Qualifying Exam:Valeriia Sobolevskaia
Date: Wednesday, May 25th, 2022
Time: 3:00 p.m.
Zoom Link: https://riceuniversity.zoom.us/j/3609157539?pwd=OTVjcjJ1N2FBZkNueHcrRStCTjJCUT09
Meeting ID: 360 915 7539
Monitoring of the Gulf coast aquifer system: an alternative geophysical perspective
Freshwater is one of the key natural resources critical for human survival. Groundwater provides about a third of all freshwater consumed globally, however, this number will likely grow as surface freshwater resources become less reliable due to climatic and anthropogenic impacts. About a third of the world’s largest aquifer systems are already in distress and the key underlying reasons for this are man-made. Hence, there is an urgent need in the development of regulations and systematic, long-term, large-scale monitoring and modelling techniques to protect and preserve clean water supply and ensure its sustainable development. In this proposal, I will address the question of aquifer monitoring and modeling using geophysical tools. I will focus on seismic data that allow to monitor aquifer behavior locally and on regional scale. With the help of collected field data, I will attempt to create and calibrate a model that can predict a potential response of the Gulf coast aquifer system to forthcoming climate events and human activities. If successful, the proposed monitoring technique together with a rock physics model can become an efficient tool for aquifer management that will help to address water supply concerns.

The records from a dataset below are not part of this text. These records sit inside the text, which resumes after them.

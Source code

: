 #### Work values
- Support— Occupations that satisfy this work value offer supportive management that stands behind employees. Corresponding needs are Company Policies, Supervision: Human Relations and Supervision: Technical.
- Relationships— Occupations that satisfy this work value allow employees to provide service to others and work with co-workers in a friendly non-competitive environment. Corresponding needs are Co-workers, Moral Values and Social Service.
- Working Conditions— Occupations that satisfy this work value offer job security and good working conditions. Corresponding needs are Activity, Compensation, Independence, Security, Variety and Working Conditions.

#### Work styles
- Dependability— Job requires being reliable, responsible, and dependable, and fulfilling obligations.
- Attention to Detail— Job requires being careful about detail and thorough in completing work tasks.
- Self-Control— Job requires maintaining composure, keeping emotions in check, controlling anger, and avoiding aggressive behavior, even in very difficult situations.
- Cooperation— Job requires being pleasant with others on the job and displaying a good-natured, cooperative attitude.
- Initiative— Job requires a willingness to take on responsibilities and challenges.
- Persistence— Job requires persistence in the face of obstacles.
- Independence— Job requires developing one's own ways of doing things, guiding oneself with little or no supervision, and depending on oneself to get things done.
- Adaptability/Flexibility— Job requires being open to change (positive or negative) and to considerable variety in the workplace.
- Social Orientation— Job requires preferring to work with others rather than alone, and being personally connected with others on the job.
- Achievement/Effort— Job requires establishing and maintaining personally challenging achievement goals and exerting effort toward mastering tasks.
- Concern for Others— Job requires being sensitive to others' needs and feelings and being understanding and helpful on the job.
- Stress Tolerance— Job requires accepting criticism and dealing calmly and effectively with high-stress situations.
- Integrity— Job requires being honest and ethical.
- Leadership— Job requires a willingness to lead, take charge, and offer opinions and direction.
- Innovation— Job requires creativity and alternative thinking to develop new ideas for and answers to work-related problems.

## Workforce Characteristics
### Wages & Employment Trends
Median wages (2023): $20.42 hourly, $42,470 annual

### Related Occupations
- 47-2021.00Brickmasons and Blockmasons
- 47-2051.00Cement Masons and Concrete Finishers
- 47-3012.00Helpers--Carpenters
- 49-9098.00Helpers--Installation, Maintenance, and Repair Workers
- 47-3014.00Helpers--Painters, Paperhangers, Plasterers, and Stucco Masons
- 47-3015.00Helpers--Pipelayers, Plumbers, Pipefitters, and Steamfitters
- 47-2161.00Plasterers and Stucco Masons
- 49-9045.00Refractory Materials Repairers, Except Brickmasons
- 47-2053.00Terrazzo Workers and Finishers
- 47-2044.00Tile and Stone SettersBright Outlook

Understanding matric potential effect using seismic velocity
Partial saturation is an inherent feature of near-surface regions that gives rise to matric potential effect, i.e., negative pore water pressure due to capillary and adsorptive forces. Matric potential plays crucial role in understanding soil biodynamics and elastic response, yet it is often ignored and remains understudied. One of the main reasons behind that is challenges associated with its measurement. In this proposal I suggest using seismic method to monitor temporal and spatial variations in soil moisture and matric potential and characterize their interdependence. Using data from a controlled lab experiment I propose to test a theoretical model that captures physical processes in partially saturated rocks and then apply the same method in a small-scale field experiment. If successful, this approach will provide an alternative method to obtain spatial matric potential distribution with improved accuracy and resolution.